The rise of the knitting frame and mass-scale lace production saw Nottingham become a huge employer in the industry, right up until the late 19th century when hand-driven machines were gradually replaced by steam-driven ones and later by electrical machines, reducing the need for so many manual workers. There is an area of Nottingham city centre still called the Lace Market to this day, because it was so dominated by buildings and businesses making lace, producing garments from the new lace, or mending damaged lace for customers.

Nottingham's Lace Market

Source: Adam Clarke || Flickr

Have you ever heard the adage that Nottingham’s women are the most beautiful in the world? Or that women outnumber the men by 2 or 3 to 1? Both of these myths are rooted in the city’s lace industry. Women making or mending lace items would often work sat outside, sometimes just on the street, in order to get enough light to see their work by. This meant that many more women were visible day-to-day in public than in most other cities, and hence the myths began!

When I was in secondary school, a girl in my year once told me that her aunt used to make Nottingham lace. In the early 1980s they worked on a top secret project. The lace workers weren’t told what the lace they were making was for and apparently they had to destroy the copies of the pattern they worked from once the lace was finished. My friend’s aunt was very excited to see the lace she had made appear in one of the most exciting events of 1981 – it was Princess Diana’s wedding dress!

Princess Diana's Wedding Dress

Source: Top5ives

Other royal commissions from Nottingham include Sarah Ferguson’s wedding dress and baby shawls for new born Prince Charles and Prince William (the latter two again provided by GH Hurt and Son Ltd who made Prince George’s shawl)
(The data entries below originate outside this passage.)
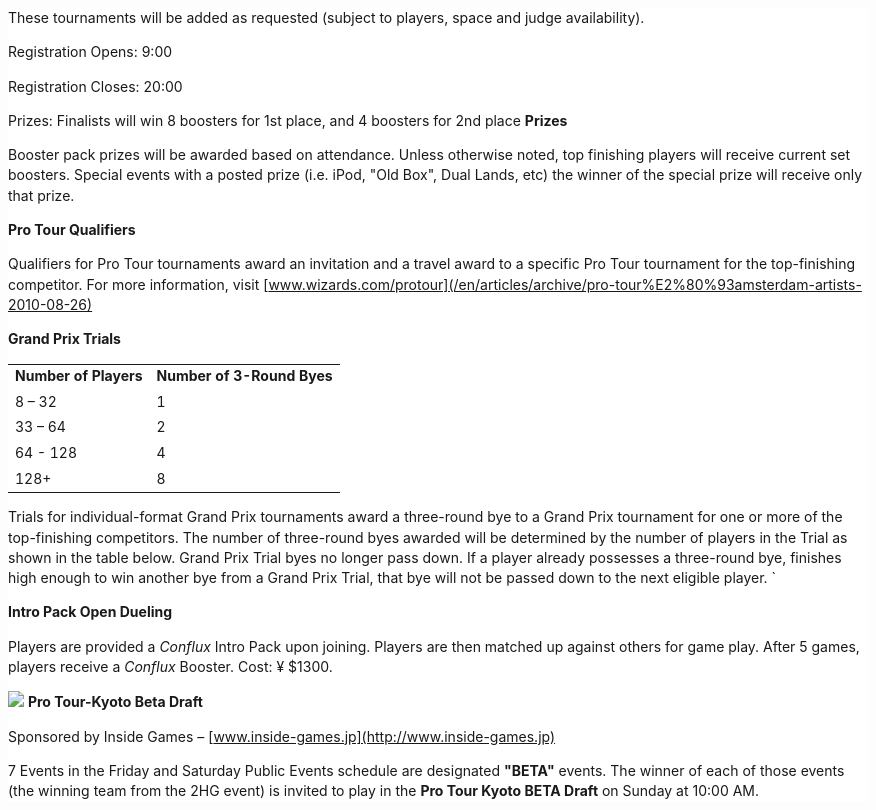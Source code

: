 
These tournaments will be added as requested (subject to players, space and judge availability).  

Registration Opens: 9:00  

Registration Closes: 20:00  

Prizes: Finalists will win 8 boosters for 1st place, and 4 boosters for 2nd place
**Prizes**


Booster pack prizes will be awarded based on attendance. Unless otherwise noted, top finishing players will receive current set boosters. Special events with a posted prize (i.e. iPod, "Old Box", Dual Lands, etc) the winner of the special prize will receive only that prize.


**Pro Tour Qualifiers** 


Qualifiers for Pro Tour tournaments award an invitation and a travel award to a specific Pro Tour tournament for the top-finishing competitor. For more information, visit [www.wizards.com/protour](/en/articles/archive/pro-tour%E2%80%93amsterdam-artists-2010-08-26)


**Grand Prix Trials**




|  |  |
| --- | --- |
| **Number of Players** | **Number of 3-Round Byes**  |
| 8 – 32 | 1 |
| 33 – 64 | 2 |
| 64 - 128 | 4 |
| 128+ | 8 |

Trials for individual-format Grand Prix tournaments award a three-round bye to a Grand Prix tournament for one or more of the top-finishing competitors. The number of three-round byes awarded will be determined by the number of players in the Trial as shown in the table below. Grand Prix Trial byes no longer pass down. If a player already possesses a three-round bye, finishes high enough to win another bye from a Grand Prix Trial, that bye will not be passed down to the next eligible player. `


**Intro Pack Open Dueling**


Players are provided a *Conflux* Intro Pack upon joining. Players are then matched up against others for game play. After 5 games, players receive a *Conflux* Booster. Cost: ¥ $1300.


[![](https://media.magic.wizards.com/image_legacy_migration/mtg/images/daily/events/ptkyo09/insidegames.gif)](http://www.inside-games.jp)
**Pro Tour-Kyoto Beta Draft**


Sponsored by Inside Games – [www.inside-games.jp](http://www.inside-games.jp)


7 Events in the Friday and Saturday Public Events schedule are designated **"BETA"** events. The winner of each of those events (the winning team from the 2HG event) is invited to play in the **Pro Tour Kyoto BETA Draft** on Sunday at 10:00 AM.
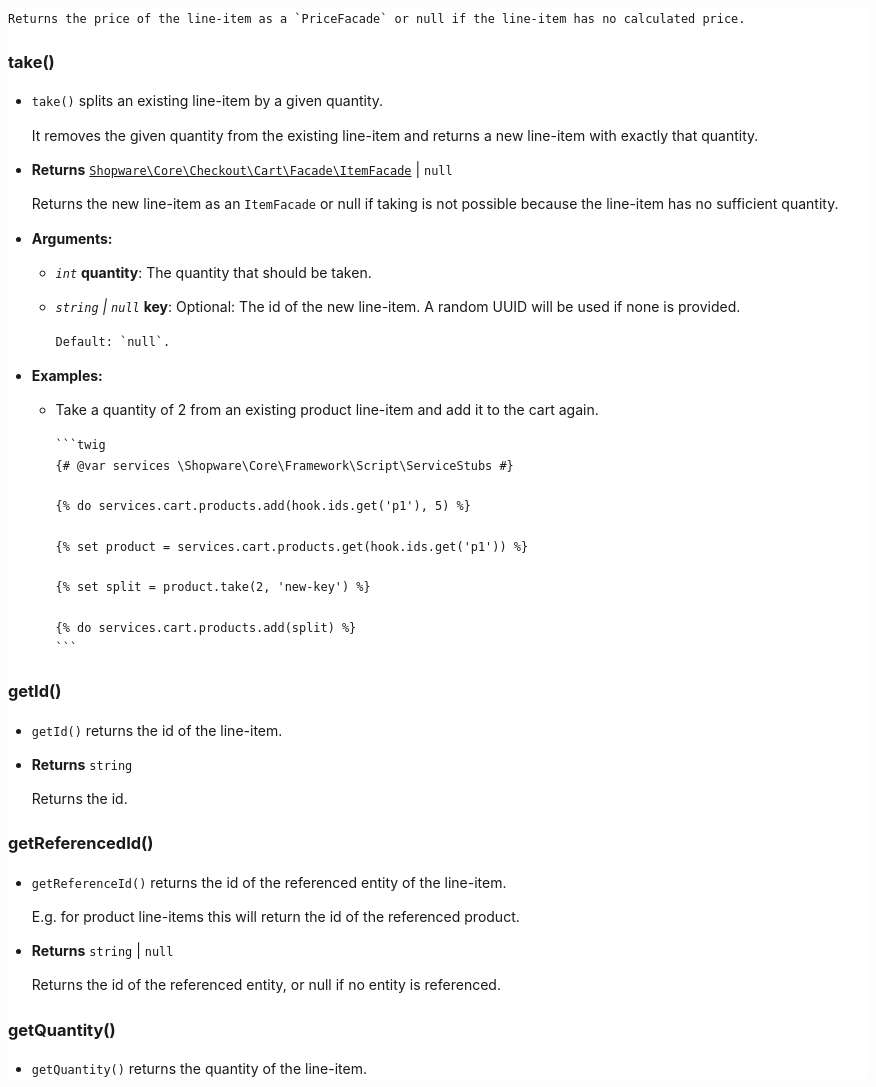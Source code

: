     Returns the price of the line-item as a `PriceFacade` or null if the line-item has no calculated price.

### take()

* `take()` splits an existing line-item by a given quantity.

    It removes the given quantity from the existing line-item and returns a new line-item with exactly that quantity.
* **Returns** [`Shopware\Core\Checkout\Cart\Facade\ItemFacade`](./cart-manipulation-script-services-reference#itemfacade) | `null`

    Returns the new line-item as an `ItemFacade` or null if taking is not possible because the line-item has no sufficient quantity.

* **Arguments:**

  * *`int`* **quantity**: The quantity that should be taken.
  * *`string` | `null`* **key**: Optional: The id of the new line-item. A random UUID will be used if none is provided.

        Default: `null`.

* **Examples:**

  * Take a quantity of 2 from an existing product line-item and add it to the cart again.

        ```twig
        {# @var services \Shopware\Core\Framework\Script\ServiceStubs #}
		
		{% do services.cart.products.add(hook.ids.get('p1'), 5) %}
		
		{% set product = services.cart.products.get(hook.ids.get('p1')) %}
		
		{% set split = product.take(2, 'new-key') %}
		
		{% do services.cart.products.add(split) %}
        ```

### getId()

* `getId()` returns the id of the line-item.

* **Returns** `string`

    Returns the id.

### getReferencedId()

* `getReferenceId()` returns the id of the referenced entity of the line-item.

    E.g. for product line-items this will return the id of the referenced product.
* **Returns** `string` | `null`

    Returns the id of the referenced entity, or null if no entity is referenced.

### getQuantity()

* `getQuantity()` returns the quantity of the line-item.
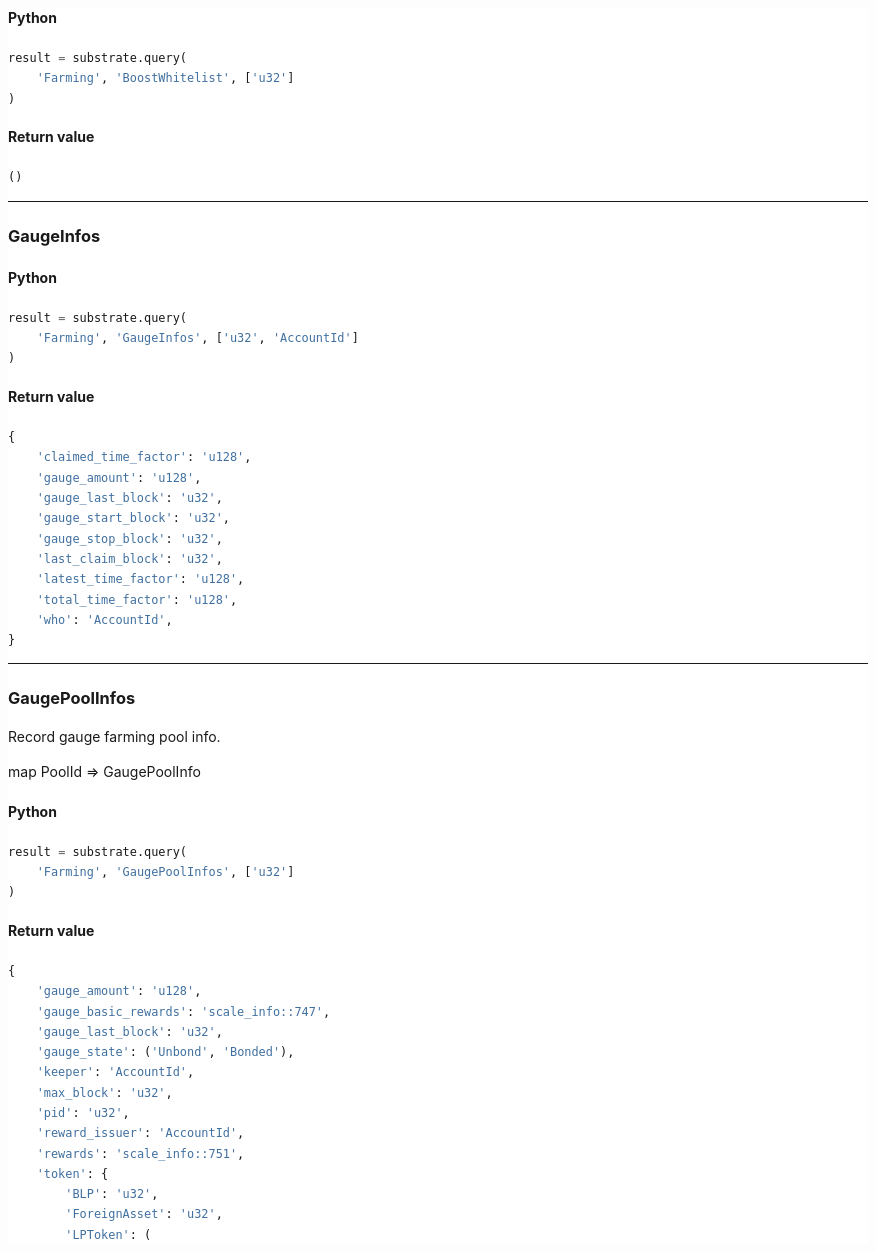 #### Python
```python
result = substrate.query(
    'Farming', 'BoostWhitelist', ['u32']
)
```

#### Return value
```python
()
```
---------
### GaugeInfos

#### Python
```python
result = substrate.query(
    'Farming', 'GaugeInfos', ['u32', 'AccountId']
)
```

#### Return value
```python
{
    'claimed_time_factor': 'u128',
    'gauge_amount': 'u128',
    'gauge_last_block': 'u32',
    'gauge_start_block': 'u32',
    'gauge_stop_block': 'u32',
    'last_claim_block': 'u32',
    'latest_time_factor': 'u128',
    'total_time_factor': 'u128',
    'who': 'AccountId',
}
```
---------
### GaugePoolInfos
 Record gauge farming pool info.

 map PoolId =&gt; GaugePoolInfo

#### Python
```python
result = substrate.query(
    'Farming', 'GaugePoolInfos', ['u32']
)
```

#### Return value
```python
{
    'gauge_amount': 'u128',
    'gauge_basic_rewards': 'scale_info::747',
    'gauge_last_block': 'u32',
    'gauge_state': ('Unbond', 'Bonded'),
    'keeper': 'AccountId',
    'max_block': 'u32',
    'pid': 'u32',
    'reward_issuer': 'AccountId',
    'rewards': 'scale_info::751',
    'token': {
        'BLP': 'u32',
        'ForeignAsset': 'u32',
        'LPToken': (
```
This strong vein of textile history in Nottingham is still going strong today, with Nottingham Trent University running a huge range of internationally renowned courses at both undergraduate and postgraduate level, including Textile Design and Innovation, Knitwear Design, Fashion Design, Fashion Management, Fashion Marketing, and more. You can check out their Art & Design department’s course guide here.

Lastly, I was both surprised and pleased to find that just one day after Prince George emerged from hospital wrapped in his Nottingham-knit blanket, a visitor arrived at my blog by searching the Internet for “nottingham knitware royal baby blanket”. Clearly Nottingham remains a leader in the world of textiles, and I hope it will continue to be for many more years to come!